A pensarci bene, stabilire come obiettivo il raggiungimento della cima della montagna sarebbe riduttivo perché poi occorre anche tornare indietro vivi. Ma non solo. L’esperienza è composta da ciò che sta in mezzo, anzi è forse proprio il percorso ad animarla. Occorre dare un valore al viaggio, alle energie impiegate. Per cosa, poi? La risposta non può che essere soggettiva, però per provare a intravedere un motivo, occorre guardarsi intorno.
La schiena di Maurice Herzog poggia comodamente su una morbida poltrona colorata, i capelli bianchi e i baffetti sottili incorniciano il volto tondo, negli occhi si accende uno sguardo fiero e sulle labbra si disegna un sorriso beffardo. Le poche falangi che restano sulle mani, in memoria delle avventure estreme, stringono un libro con il rivestimento sottile e sgualcito. “Annapurna. L’eroica conquista della montagna più alta mai scalata dall’uomo. Maurice Herzog, capo della spedizione himalayana francese.” Così recita la copertina che lo ritrae cinquantasei anni prima.

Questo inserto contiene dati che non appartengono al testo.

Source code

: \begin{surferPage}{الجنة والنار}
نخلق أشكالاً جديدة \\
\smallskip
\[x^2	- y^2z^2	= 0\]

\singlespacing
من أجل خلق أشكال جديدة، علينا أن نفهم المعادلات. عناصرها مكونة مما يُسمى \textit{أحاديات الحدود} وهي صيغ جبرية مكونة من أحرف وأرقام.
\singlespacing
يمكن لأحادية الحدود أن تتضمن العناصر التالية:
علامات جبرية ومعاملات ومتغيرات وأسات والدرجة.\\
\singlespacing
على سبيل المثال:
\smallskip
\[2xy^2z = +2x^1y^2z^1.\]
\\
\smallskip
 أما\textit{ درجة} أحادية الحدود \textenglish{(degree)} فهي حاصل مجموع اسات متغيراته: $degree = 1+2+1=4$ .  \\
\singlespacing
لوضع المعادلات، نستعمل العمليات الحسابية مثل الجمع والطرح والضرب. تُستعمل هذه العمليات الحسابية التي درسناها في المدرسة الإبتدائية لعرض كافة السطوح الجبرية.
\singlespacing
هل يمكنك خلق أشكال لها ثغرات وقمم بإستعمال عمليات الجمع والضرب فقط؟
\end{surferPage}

Era avvolto nel suo tutone blu protetto dal cappello bianco e dagli occhiali scuri su un ripido pendio innevato mentre impugnava la piccozza da cui sventolava la piccola bandiera francese. Il 3 giugno 1950 Herzog, insieme a Louis Lachenal, era in vetta all’Annapurna. L’uomo aveva abbattuto un altro limite: per la prima volta nella storia era arrivato a toccare una cima che supera gli 8.000 metri di altitudine. Il libro ripercorre quei tre mesi epocali e si chiude così:
L’Annapurna, verso cui eravamo andati a mani nude, è un tesoro sul quale dovremo vivere per il resto dei nostri giorni. Con questa coscienza giriamo pagina: una nuova vita comincia. Ci sono altre Annapurna nella vita degli uomini.
Passano gli anni e si aggiungono modi, anche estrosi, di intendere le avventure in montagna. La Capanna Margherita sullo sfondo, il grande tatuaggio sulla schiena coperto dal piumino nelle cui tasche si rifugiano le mani lasciando fuori l’appariscente orologio. Il cappellino con la visiera e gli occhiali specchiati nascondono lo sguardo, il sorriso che spunta dai baffetti è spavaldo. I pantaloni avvolgono solo la parte alta dell’energico polpaccio. Sotto la pelle nuda non si vedono le calze e le scarpe poggiano sotto il malleolo prive di ramponi. Per raggiungere i 4.554 metri di altitudine del rifugio più alto d’Europa è sufficiente allenamento adeguato, onesta conoscenza della montagna e attrezzatura adatta.
Il suo allenamento e la sua esperienza sono, certo, poco discutibili, ma l’abbigliamento di Nirmal Purja ha sollevato più di una polemica. Nel 2019 gli erano bastati 6 mesi e 6 giorni per scalare tutti e quattordici gli Ottomila. Tre anni dopo passeggiava con scarpe da trekking tra le vette del Massiccio del Rosa. Alle polemiche rispondeva:
So quello che faccio, va bene così. Quel che ho raggiunto nessuno lo aveva fatto prima di me. Per me non è così difficile, anche mia nonna può farlo.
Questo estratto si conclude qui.